**Exercise details**.
All the entries that follow must be written out again exactly.

▼

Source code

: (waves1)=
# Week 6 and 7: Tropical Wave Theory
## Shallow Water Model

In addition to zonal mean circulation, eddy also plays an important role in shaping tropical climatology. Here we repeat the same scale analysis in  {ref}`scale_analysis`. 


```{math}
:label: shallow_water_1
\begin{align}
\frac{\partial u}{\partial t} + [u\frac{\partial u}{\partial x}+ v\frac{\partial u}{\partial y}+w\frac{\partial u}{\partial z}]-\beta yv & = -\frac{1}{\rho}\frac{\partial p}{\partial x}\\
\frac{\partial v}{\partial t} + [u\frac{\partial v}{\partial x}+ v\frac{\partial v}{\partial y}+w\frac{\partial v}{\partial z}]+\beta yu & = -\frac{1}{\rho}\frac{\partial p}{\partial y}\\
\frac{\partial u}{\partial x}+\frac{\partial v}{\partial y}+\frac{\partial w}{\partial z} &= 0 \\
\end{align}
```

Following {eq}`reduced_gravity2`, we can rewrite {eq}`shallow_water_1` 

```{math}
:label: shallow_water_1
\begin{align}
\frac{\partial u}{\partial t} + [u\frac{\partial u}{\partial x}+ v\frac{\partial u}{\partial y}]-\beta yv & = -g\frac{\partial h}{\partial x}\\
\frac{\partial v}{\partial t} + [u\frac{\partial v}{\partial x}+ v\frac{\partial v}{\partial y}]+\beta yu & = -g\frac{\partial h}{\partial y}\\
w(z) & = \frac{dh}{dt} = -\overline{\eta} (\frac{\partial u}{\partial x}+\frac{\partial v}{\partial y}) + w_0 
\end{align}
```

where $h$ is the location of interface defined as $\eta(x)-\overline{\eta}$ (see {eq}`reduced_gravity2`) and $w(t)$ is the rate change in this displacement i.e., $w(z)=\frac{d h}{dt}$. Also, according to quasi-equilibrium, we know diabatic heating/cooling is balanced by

▲

**Answer for this exercise**.
Source code

: (waves1)=
# Week 6 and 7: Tropical Wave Theory
## Shallow Water Model

In addition to zonal mean circulation, eddy also plays an important role in shaping tropical climatology. Here we repeat the same scale analysis in  {ref}`scale_analysis`. 


```{math}
:label: shallow_water_1
\begin{align}
\frac{\partial u}{\partial t} + [u\frac{\partial u}{\partial x}+ v\frac{\partial u}{\partial y}+w\frac{\partial u}{\partial z}]-\beta yv & = -\frac{1}{\rho}\frac{\partial p}{\partial x}\\
\frac{\partial v}{\partial t} + [u\frac{\partial v}{\partial x}+ v\frac{\partial v}{\partial y}+w\frac{\partial v}{\partial z}]+\beta yu & = -\frac{1}{\rho}\frac{\partial p}{\partial y}\\
\frac{\partial u}{\partial x}+\frac{\partial v}{\partial y}+\frac{\partial w}{\partial z} &= 0 \\
\end{align}
```

Following {eq}`reduced_gravity2`, we can rewrite {eq}`shallow_water_1` 

```{math}
:label: shallow_water_1
\begin{align}
\frac{\partial u}{\partial t} + [u\frac{\partial u}{\partial x}+ v\frac{\partial u}{\partial y}]-\beta yv & = -g\frac{\partial h}{\partial x}\\
\frac{\partial v}{\partial t} + [u\frac{\partial v}{\partial x}+ v\frac{\partial v}{\partial y}]+\beta yu & = -g\frac{\partial h}{\partial y}\\
w(z) & = \frac{dh}{dt} = -\overline{\eta} (\frac{\partial u}{\partial x}+\frac{\partial v}{\partial y}) + w_0 
\end{align}
```

where $h$ is the location of interface defined as $\eta(x)-\overline{\eta}$ (see {eq}`reduced_gravity2`) and $w(t)$ is the rate change in this displacement i.e., $w(z)=\frac{d h}{dt}$. Also, according to quasi-equilibrium, we know diabatic heating/cooling is balanced by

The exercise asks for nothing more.